そもそもこの巨大さ。どこをどう考えても玄関の扉からは入らない。我が賃貸の小さなベランダからも入らない。どう運び入れたのかがわからないということは、どうやっても外に出すことができないということだ。どうしたものかと数分悩むが、大学生活も終盤に差し掛かり、真面目に出席する講義も殆どなくなった私の脳である。もはや長時間の思考に耐えられる作りはしておらず、早々に現実を受け入れるに至る。
「処分できないのならば仕方がない。このまま暮らすとするか」
独りぼっちの生活に同居人ができたとでも思えばよい。この枝振りは洗濯物だって掛けられるし、暇な時には話しかけることだってできる。返事がないのは寂しいが、何もないよりはマシというものだろう。
こうして私と流木の奇妙な同居生活は始まった。私はこの流木に『リュウ』と名付けた。
リュウは私が話す取り留めもオチもない話を文句一つなく耳を傾けてくれる。人肌寂しく抱きしめると、その抱き心地は年ごろの少女であり、癒しである。
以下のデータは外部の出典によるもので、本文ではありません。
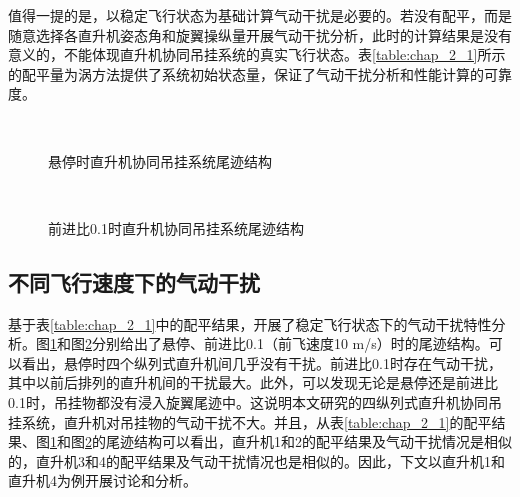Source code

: 值得一提的是，以稳定飞行状态为基础计算气动干扰是必要的。若没有配平，而是随意选择各直升机姿态角和旋翼操纵量开展气动干扰分析，此时的计算结果是没有意义的，不能体现直升机协同吊挂系统的真实飞行状态。表\ref{table:chap_2_1}所示的配平量为涡方法提供了系统初始状态量，保证了气动干扰分析和性能计算的可靠度。

\begin{figure}[!htb]
  \centering
  \quad 
  \\
  \caption{悬停时直升机协同吊挂系统尾迹结构}
  \label{fig:chap3_5_1_1_1}
\end{figure}

\begin{figure}[!htb]
  \centering
  \quad 
  \\
  \caption{前进比0.1时直升机协同吊挂系统尾迹结构}
  \label{fig:chap3_5_1_1_2}
\end{figure}

\subsection{不同飞行速度下的气动干扰}
基于表\ref{table:chap_2_1}中的配平结果，开展了稳定飞行状态下的气动干扰特性分析。图\ref{fig:chap3_5_1_1_1}和图\ref{fig:chap3_5_1_1_2}分别给出了悬停、前进比0.1（前飞速度10 m/s）时的尾迹结构。可以看出，悬停时四个纵列式直升机间几乎没有干扰。前进比0.1时存在气动干扰，其中以前后排列的直升机间的干扰最大。此外，可以发现无论是悬停还是前进比0.1时，吊挂物都没有浸入旋翼尾迹中。这说明本文研究的四纵列式直升机协同吊挂系统，直升机对吊挂物的气动干扰不大。并且，从表\ref{table:chap_2_1}的配平结果、图\ref{fig:chap3_5_1_1_1}和图\ref{fig:chap3_5_1_1_2}的尾迹结构可以看出，直升机1和2的配平结果及气动干扰情况是相似的，直升机3和4的配平结果及气动干扰情况也是相似的。因此，下文以直升机1和直升机4为例开展讨论和分析。

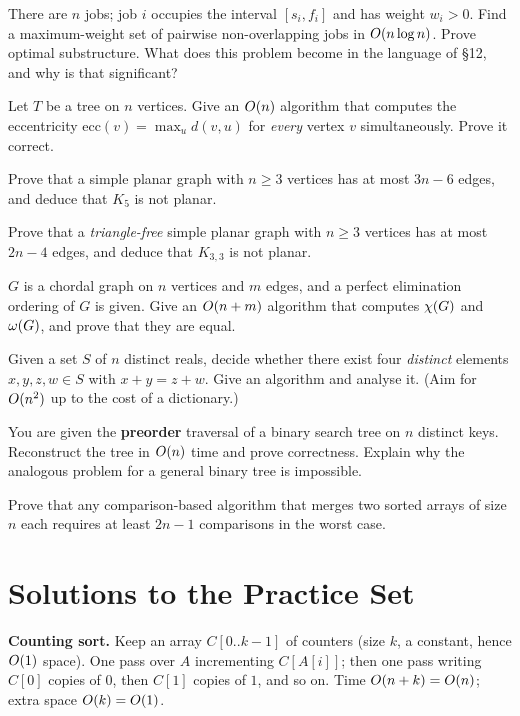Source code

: There are $n$ jobs; job $i$ occupies the interval $[s_i,f_i]$ and has weight $w_i>0$. Find a
maximum-weight set of pairwise non-overlapping jobs in $\Oh{n\log n}$. Prove optimal substructure.
What does this problem become in the language of \S12, and why is that significant?

Let $T$ be a tree on $n$ vertices. Give an $\Oh n$ algorithm that computes the eccentricity
$\mathrm{ecc}(v)=\max_u d(v,u)$ for \emph{every} vertex $v$ simultaneously. Prove it correct.

 Prove that a simple planar graph with $n\ge3$ vertices has at most $3n-6$ edges, and
deduce that $K_5$ is not planar.

 Prove that a \emph{triangle-free} simple planar graph with $n\ge3$ vertices has at most
$2n-4$ edges, and deduce that $K_{3,3}$ is not planar.

$G$ is a chordal graph on $n$ vertices and $m$ edges, and a perfect elimination ordering of $G$
is given. Give an $\Oh{n+m}$ algorithm that computes $\chrom(G)$ and $\clq(G)$, and prove that
they are equal.

Given a set $S$ of $n$ distinct reals, decide whether there exist four \emph{distinct} elements
$x,y,z,w\in S$ with $x+y=z+w$. Give an algorithm and analyse it. (Aim for $\Oh{n^2}$ up to the
cost of a dictionary.)

You are given the \textbf{preorder} traversal of a binary search tree on $n$ distinct keys.
Reconstruct the tree in $\Oh n$ time and prove correctness. Explain why the analogous problem for
a general binary tree is impossible.

Prove that any comparison-based algorithm that merges two sorted arrays of size $n$ each requires
at least $2n-1$ comparisons in the worst case.

\section{Solutions to the Practice Set}\label{sec:sols}

\setcounter{pq}{0}

 \textbf{Counting sort.} Keep an array $C[0..k-1]$ of counters (size $k$, a constant, hence
$\Oh1$ space). One pass over $A$ incrementing $C[A[i]]$; then one pass writing $C[0]$ copies of
$0$, then $C[1]$ copies of $1$, and so on. Time $\Oh{n+k}=\Oh n$; extra space $\Oh k=\Oh1$.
不思議なことに、洗濯物をかけると数分で乾いてしまう。全くもって原理は分からないが、ジメジメと陽当たりの悪いこの部屋には大変にありがたい機能である。
まさに、リュウさまさまであった。
危機的状況もあった。固定費の支出が重なり、残金が底をついた日である。冷蔵庫を開けば固形化した牛乳が悪臭を放つばかりで、健康的なカロリーが私の部屋に無くなってしまった。
床の畳からイグサを収穫し煮て食べるかと思い始めたその時、私はリュウと目が合った。存在しないはずの目であるが私は感じたのだ。リュウの慈愛に満ちたその瞳を。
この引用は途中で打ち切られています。